The Conservatives, they tell us, can be trusted with the NHS. School and housing budgets may be up for grabs; but whatever happens, they say, a Tory government will increase spending on the NHS.
That doesn't mean health services won't struggle, though - and those in Labour areas are likely to struggle more than most. The Tories accuse the government of manipulating the formula that distributes money around the NHS, to take cash from affluent rural areas and hand it to inner city ones. A Tory government, they say, would reverse this.
In other words, it would give to the rich, and take from the poor.
Decisions about how much NHS funding goes to each part of the country are made by the zippily-named Advisory Committee on Resource Allocation (ACRA). Its mission is to ensure everyone has roughly the same chance of getting the care they need. A town packed with elderly diabetics, after all, needs more healthcare than one filled with 25-year old fitness instructors; it thus makes sense to give it more money.
The result of all this is a mind-bogglingly complex formula involving population age, poverty, and regional cost differences, that gives some areas vastly more cash than others. Down-at-heel City and Hackney PCT gets £2136 per head; affluent Mid-Essex gets just £1269.
The Tories, though, smell a rat. They claim that Labour's changes to the formula have been less about the best use of scarce funding than about funneling money to their own supporters.
As evidence, they point to the variation in spending on stroke patients. If cash were distributed fairly, they argue, per patient spending should be roughly equal everywhere. In fact, some PCTs spend five times as much as others. The more miserly areas tend to be rural, Conservative, and have large elderly populations.

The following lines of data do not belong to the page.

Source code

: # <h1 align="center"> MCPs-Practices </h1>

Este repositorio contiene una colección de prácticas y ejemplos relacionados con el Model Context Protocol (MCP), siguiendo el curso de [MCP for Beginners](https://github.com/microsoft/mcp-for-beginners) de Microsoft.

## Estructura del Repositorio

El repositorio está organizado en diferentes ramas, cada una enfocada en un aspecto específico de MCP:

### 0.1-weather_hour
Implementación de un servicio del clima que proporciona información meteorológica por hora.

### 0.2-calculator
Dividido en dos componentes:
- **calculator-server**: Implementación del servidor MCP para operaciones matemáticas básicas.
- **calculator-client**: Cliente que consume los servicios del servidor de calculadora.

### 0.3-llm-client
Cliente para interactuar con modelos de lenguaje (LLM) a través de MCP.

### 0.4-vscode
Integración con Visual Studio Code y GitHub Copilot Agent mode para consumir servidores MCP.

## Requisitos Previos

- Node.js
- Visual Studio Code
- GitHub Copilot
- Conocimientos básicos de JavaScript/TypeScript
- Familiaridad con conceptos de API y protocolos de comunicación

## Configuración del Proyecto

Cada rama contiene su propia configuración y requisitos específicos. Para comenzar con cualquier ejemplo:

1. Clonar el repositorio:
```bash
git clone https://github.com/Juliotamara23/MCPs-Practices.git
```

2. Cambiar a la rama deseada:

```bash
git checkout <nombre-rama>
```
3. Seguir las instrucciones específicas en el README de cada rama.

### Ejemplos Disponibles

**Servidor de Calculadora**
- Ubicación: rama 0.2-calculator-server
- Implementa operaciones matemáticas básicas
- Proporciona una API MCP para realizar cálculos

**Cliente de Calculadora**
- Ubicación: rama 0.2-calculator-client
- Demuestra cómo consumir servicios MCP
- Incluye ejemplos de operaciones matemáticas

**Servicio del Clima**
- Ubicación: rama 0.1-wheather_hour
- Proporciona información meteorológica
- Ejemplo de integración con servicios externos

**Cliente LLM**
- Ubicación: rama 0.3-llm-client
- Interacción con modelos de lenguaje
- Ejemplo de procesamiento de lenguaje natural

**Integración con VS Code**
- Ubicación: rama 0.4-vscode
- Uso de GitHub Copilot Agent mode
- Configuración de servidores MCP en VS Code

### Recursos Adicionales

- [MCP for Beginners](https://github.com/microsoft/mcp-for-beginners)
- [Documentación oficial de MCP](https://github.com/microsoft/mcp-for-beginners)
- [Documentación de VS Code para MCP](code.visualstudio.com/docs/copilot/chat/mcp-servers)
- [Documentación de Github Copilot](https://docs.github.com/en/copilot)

The more generous tend to be urban, youthful, Labour ones.
Government meddling, the Tories conclude, has broken the link between the demands on the health service and the cash that funds it. The formula now places too much emphasis on poverty, and far too little on age, they say. "The current government have deliberately over emphasised socio-economic deprivation," says shadow health minister Mark Simmonds. "They've done this to transfer resources from rural areas to their urban heartlands."
How the Conservatives would correct this is not exactly clear. They talk about the unnecessary emphasis on poverty, but haven't explicitly pledged to correct it. Spokesmen promise that an independent NHS board would increase confidence that spending wasn't manipulated for political reasons. But this rather ignores the facts that a) ACRA already is independent, and b) it's seemingly only the Tories who lack confidence in the current arrangements.
What's more, health economists seem baffled by the Tory criticisms. They accuse the party's number crunchers of all sorts of dodgy things like excluding outliers, and confusing a weak correlation with a strong one. Professor Matt Sutton, of the University of Manchester, notes that plenty of other factors - PCT spending choices, differing costs, and, yes, poverty - can also explain that variation in stroke spending. The King's Fund's John Appleby agrees. "The weightings are arrived at by statisticians and economists, not by putting a finger in the air," he says. The NHS formula is "possibly most sophisticated way of allocating public money in the world."
The truth is the demands for health services are potentially infinite; the money that pays for them anything but. Rural doctors who think they're hard done by should "see the mortality rate in the centre of Manchester," says Appleby. You'd struggle to find anyone in the NHS who didn't think they needed more funding.
No PCT, however poor, will lose money under the Tory plans: NHS budgets never fall, they're simply raised at a slower rate.
But costs in the NHS are increasing far faster than they are in the real world: a lower increase will feel uncomfortably like a cut. Leafy Tory areas would stand to benefit, while poor, Labour-ones lose out.
The Tories claim they'll take politics out of the health service. This is a funny way of showing it.